General marketing education, not legal, privacy, tax, financial, security, or individualized business advice. An independent publication. Not affiliated with any prior owner of this domain.

FAQ

How do I calculate a funnel conversion rate?

Divide the eligible units reaching the next defined stage by the eligible units at the preceding stage, using the same identity and aligned window, then multiply by 100 for a percentage. Show counts too. Define repeats, skipped stages, in-progress records, exclusions, and delayed completion. A rate is not comparable when either stage or the eligible population changed.

Should a funnel use users or sessions?

Choose the unit that matches the journey and decision. Sessions may suit a single-visit path; people or accounts may suit a longer process, subject to lawful and reliable identity. Do not switch units between stages. Document cross-device and shared-account limits, minimize identity collection, and follow current privacy, consent, security, and platform requirements.

Does the biggest funnel drop show what to fix?

No. It shows where fewer eligible units reach the next stage under your definitions. The difference may reflect intent, eligibility, latency, operations, price, audience mix, tracking, or a deliberate alternate path. Validate data, compare aligned cohorts, and investigate plausible causes. Choose a change only after evidence connects the stage pattern to a controllable explanation.

Which official privacy and marketing sources should I check?

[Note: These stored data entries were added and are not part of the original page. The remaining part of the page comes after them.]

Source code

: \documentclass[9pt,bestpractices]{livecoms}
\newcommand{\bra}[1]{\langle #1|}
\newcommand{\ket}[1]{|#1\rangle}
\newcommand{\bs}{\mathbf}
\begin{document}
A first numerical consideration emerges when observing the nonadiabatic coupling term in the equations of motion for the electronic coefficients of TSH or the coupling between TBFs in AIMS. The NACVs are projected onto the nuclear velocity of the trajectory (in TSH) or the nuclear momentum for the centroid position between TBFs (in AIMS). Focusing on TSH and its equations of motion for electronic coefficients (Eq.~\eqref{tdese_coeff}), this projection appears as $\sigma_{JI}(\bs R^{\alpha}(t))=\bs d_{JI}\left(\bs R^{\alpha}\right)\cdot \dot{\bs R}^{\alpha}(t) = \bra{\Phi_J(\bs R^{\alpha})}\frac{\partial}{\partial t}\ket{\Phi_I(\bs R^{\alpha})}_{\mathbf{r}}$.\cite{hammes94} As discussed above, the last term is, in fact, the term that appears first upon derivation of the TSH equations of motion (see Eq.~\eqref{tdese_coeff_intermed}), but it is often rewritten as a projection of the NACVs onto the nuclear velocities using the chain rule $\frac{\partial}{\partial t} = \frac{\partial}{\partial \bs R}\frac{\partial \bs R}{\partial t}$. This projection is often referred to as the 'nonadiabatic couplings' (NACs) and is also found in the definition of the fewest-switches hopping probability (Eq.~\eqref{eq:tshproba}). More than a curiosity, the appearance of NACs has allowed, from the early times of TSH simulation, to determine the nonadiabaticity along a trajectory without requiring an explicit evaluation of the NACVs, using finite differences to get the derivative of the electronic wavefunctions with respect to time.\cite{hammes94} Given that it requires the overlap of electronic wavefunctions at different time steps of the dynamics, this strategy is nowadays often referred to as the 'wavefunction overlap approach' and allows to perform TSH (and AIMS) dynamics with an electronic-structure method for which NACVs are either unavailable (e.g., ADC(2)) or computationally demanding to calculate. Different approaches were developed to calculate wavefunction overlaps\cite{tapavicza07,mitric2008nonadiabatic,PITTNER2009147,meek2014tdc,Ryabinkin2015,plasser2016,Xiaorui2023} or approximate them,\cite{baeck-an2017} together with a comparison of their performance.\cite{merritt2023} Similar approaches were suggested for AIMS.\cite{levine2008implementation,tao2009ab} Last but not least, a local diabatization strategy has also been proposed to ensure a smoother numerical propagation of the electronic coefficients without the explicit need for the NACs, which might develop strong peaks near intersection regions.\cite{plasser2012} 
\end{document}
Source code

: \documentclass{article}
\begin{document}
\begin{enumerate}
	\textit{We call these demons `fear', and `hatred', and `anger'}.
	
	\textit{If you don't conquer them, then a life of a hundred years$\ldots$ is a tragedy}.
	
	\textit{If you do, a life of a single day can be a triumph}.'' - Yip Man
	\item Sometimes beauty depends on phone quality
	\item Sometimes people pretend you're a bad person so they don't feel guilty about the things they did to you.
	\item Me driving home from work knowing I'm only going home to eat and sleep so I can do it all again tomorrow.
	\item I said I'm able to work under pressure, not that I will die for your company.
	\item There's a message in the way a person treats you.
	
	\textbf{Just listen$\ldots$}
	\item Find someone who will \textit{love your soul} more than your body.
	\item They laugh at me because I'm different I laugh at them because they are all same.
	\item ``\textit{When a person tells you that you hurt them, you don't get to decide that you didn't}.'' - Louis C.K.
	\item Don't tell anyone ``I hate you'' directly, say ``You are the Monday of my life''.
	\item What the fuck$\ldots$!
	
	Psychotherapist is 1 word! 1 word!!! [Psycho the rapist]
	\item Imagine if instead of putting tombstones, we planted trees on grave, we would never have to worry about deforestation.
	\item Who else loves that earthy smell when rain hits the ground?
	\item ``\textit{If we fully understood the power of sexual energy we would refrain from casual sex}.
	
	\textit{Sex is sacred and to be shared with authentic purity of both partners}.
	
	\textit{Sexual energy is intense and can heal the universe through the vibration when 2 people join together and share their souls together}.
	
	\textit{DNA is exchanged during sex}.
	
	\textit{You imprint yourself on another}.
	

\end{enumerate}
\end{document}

Use the official source that matches the people, jurisdiction, data, and activity: the European Commission data-protection portal for EU scope, the UK Information Commissioner's Office direct-marketing guidance for UK scope, California Privacy Protection Agency laws and regulations for California scope, and the U.S. Federal Trade Commission CAN-SPAM guide for U.S. commercial email. Then check current platform documentation and contracts. Qualified local counsel should review consequential decisions.